Mi piace l’idea di “società letteraria” in questo scrivere e leggere di libri. Proprio ieri la mia nipote ligure Fla’, che si trovava a Borzonasca per alcuni giorni  (lei abita in Valtellina ora) mi ha detto che sta leggendo con piacere “Maximum City”, presentato da Riccardo.

E sempre  ieri, Aurelia, ha mandato questo commento su “La pianista bambina”:
Ho finito oggi di leggere la stupenda storia delle due sorelle pianiste
Zhanna e Frina: non ho le parole giuste per dire quanto mi è piaciuto.
Credevo di conoscere molto sulla Shoah, questo libro mi ha dimostrato
quanto ci sia ancora da sapere. Grazie all’autore e grazie alla
testimonianza delle due meravigliose pianiste.

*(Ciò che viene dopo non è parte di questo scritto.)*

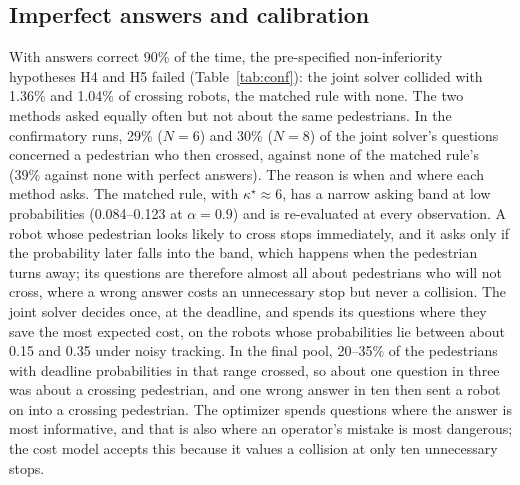 \documentclass[a4paper,fleqn]{cas-dc}
\begin{document}
\subsection{Imperfect answers and calibration}
\label{sec:res-calib}

With answers correct 90\% of the time, the pre-specified non-inferiority hypotheses H4 and H5 failed (Table~\ref{tab:conf}): the joint solver collided with 1.36\% and 1.04\% of crossing robots, the matched rule with none. The two methods asked equally often but not about the same pedestrians. In the confirmatory runs, 29\% ($N = 6$) and 30\% ($N = 8$) of the joint solver's questions concerned a pedestrian who then crossed, against none of the matched rule's (39\% against none with perfect answers). The reason is when and where each method asks. The matched rule, with $\kappa^\star \approx 6$, has a narrow asking band at low probabilities (0.084--0.123 at $\alpha = 0.9$) and is re-evaluated at every observation. A robot whose pedestrian looks likely to cross stops immediately, and it asks only if the probability later falls into the band, which happens when the pedestrian turns away; its questions are therefore almost all about pedestrians who will not cross, where a wrong answer costs an unnecessary stop but never a collision. The joint solver decides once, at the deadline, and spends its questions where they save the most expected cost, on the robots whose probabilities lie between about 0.15 and 0.35 under noisy tracking. In the final pool, 20--35\% of the pedestrians with deadline probabilities in that range crossed, so about one question in three was about a crossing pedestrian, and one wrong answer in ten then sent a robot on into a crossing pedestrian. The optimizer spends questions where the answer is most informative, and that is also where an operator's mistake is most dangerous; the cost model accepts this because it values a collision at only ten unnecessary stops.
\end{document}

 Ma rieccomi in prima persona dopo alcune giornate dedicate ai  post di cari amici e figlia.

Siamo già alla fine di agosto e per me alla fine di un periodo di isolamento durante i quali ho vissuto  momenti di malinconia, di tranquillità ed altri di pienezza estiva, grazie a questo mio giardino montaliano, alle passeggiate, al mare, agli amici del blog e a quelli (pochi) in carne e ossa.

Ma soprattutto giorni di pensieri, di riflessioni. Ecco dunque che “Le riflessioni di un pescatore mediocre” che fa da sottotitolo a questo apparentemente lieve libretto giallo mi sembrano appropriate al mio post quotidiano.

Robert Hughes  ci  racconta che la cattura di un tarpone atlantico o la visione di un marlin che corre sul pelo dell’acqua possono essere esperienze indimenticabili.

“La pesca è molto più che una passione, è una filosofia di vita, un modo speciale per entrare in contatto con se stessi e con il mondo. Il rapporto tra l’uomo e il pesce è un’attrazione fatale dietro cui si nasconde il grande legame con la natura e la fascinazione profonda del mare”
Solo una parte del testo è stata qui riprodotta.